Re: [Discussion] Deprecate auto cleanup RenderedTaskInstanceFields and decouple k8s_pod_yaml

Andrey Anshin Mon, 30 Jan 2023 14:45:02 -0800

There are some potential drawbacks in your suggestion (you never know
until you try).


1. Additional indexes add additional performance degradation on Insert but
gain potential improvements on delete and unknown on update, RDBMS still
require rebalance index and make it consistent to the table.
2. LIMIT x OFFSET y could easily become full seq scan, especially if the
user set a huge number for offset (which? unknown).
3. Mixing two indexes could improve performance in a single query but in
concurrent execution might lead to degradation because it needs to create a
bitmap table for comparison between these two indexes, as result it might
lead different issues, such as OOM on DB backend, use swaps or optimiser
decided that better not to use this indexes.
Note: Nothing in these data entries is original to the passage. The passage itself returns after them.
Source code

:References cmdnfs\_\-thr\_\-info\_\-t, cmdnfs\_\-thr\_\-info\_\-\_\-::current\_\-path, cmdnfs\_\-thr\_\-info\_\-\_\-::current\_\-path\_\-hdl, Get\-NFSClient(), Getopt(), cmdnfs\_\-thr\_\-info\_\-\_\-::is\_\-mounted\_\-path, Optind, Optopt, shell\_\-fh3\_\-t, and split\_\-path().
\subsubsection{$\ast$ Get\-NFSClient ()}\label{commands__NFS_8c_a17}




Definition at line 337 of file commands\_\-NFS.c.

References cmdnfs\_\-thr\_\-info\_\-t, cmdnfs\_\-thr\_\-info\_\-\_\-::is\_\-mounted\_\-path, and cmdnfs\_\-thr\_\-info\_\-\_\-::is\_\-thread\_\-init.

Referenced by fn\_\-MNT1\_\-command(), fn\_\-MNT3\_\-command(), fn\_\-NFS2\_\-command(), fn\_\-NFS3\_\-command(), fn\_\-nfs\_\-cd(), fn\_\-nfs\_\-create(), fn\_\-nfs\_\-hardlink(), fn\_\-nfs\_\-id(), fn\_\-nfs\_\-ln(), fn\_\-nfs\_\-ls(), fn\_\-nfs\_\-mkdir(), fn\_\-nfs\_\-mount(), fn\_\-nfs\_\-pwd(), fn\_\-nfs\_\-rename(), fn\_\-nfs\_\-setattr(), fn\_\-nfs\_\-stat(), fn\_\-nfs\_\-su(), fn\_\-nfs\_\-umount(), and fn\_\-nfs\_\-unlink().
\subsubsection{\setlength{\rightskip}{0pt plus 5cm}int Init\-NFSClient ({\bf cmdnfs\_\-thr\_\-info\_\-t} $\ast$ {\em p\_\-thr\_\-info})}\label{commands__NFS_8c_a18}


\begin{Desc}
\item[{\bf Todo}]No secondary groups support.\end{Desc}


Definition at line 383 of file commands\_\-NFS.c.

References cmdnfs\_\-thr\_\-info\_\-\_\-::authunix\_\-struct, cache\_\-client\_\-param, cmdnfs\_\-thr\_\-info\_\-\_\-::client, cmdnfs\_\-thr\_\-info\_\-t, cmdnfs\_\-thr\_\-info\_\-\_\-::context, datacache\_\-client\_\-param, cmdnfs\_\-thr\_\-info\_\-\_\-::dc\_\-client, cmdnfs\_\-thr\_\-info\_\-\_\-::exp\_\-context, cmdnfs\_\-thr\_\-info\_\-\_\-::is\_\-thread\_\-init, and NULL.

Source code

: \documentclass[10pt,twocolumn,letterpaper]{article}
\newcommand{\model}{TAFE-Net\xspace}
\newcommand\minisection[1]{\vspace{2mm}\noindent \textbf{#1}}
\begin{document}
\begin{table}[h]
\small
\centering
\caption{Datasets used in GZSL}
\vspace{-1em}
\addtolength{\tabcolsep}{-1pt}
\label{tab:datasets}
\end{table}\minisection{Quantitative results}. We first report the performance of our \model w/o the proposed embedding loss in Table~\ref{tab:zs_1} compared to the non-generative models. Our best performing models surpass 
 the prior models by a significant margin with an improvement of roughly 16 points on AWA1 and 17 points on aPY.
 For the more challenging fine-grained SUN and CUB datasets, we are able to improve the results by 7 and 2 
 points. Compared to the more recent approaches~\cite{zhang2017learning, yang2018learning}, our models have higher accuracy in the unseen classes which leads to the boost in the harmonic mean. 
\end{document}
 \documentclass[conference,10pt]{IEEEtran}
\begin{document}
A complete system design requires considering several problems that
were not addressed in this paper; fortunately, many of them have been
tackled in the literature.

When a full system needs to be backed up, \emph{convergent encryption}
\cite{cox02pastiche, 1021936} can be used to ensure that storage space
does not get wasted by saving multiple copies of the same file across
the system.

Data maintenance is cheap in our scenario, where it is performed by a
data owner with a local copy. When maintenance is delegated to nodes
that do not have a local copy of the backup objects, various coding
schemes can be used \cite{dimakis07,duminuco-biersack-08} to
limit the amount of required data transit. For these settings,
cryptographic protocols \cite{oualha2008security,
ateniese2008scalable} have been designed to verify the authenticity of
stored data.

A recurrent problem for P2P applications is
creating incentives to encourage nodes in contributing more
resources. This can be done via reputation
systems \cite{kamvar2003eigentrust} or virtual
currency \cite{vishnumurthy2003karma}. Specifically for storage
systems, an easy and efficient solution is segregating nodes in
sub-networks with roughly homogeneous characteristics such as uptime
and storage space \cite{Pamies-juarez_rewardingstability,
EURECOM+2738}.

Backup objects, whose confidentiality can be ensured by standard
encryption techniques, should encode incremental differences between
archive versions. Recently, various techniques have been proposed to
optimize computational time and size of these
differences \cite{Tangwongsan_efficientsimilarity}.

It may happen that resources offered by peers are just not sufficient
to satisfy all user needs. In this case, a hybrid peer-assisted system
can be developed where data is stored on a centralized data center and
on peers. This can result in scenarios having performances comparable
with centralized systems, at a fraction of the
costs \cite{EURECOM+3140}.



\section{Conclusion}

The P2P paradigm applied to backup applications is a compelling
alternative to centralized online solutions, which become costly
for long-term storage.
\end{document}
> If we try to keep all historical values there by default, there are
numerous cases it will grow very fast - far, far too quickly.

Is it a real problem? Until we access only by indexes, which doesn't
include this JSON, it really doesn't matter. I guess we almost always
should make a UNIQUE INDEX SCAN for SELECT or DELETE (UPDATE) a single
record.

It is opposite of what we have right now, we scan tables (maybe multiple
times), read all records tuples which contain JSON.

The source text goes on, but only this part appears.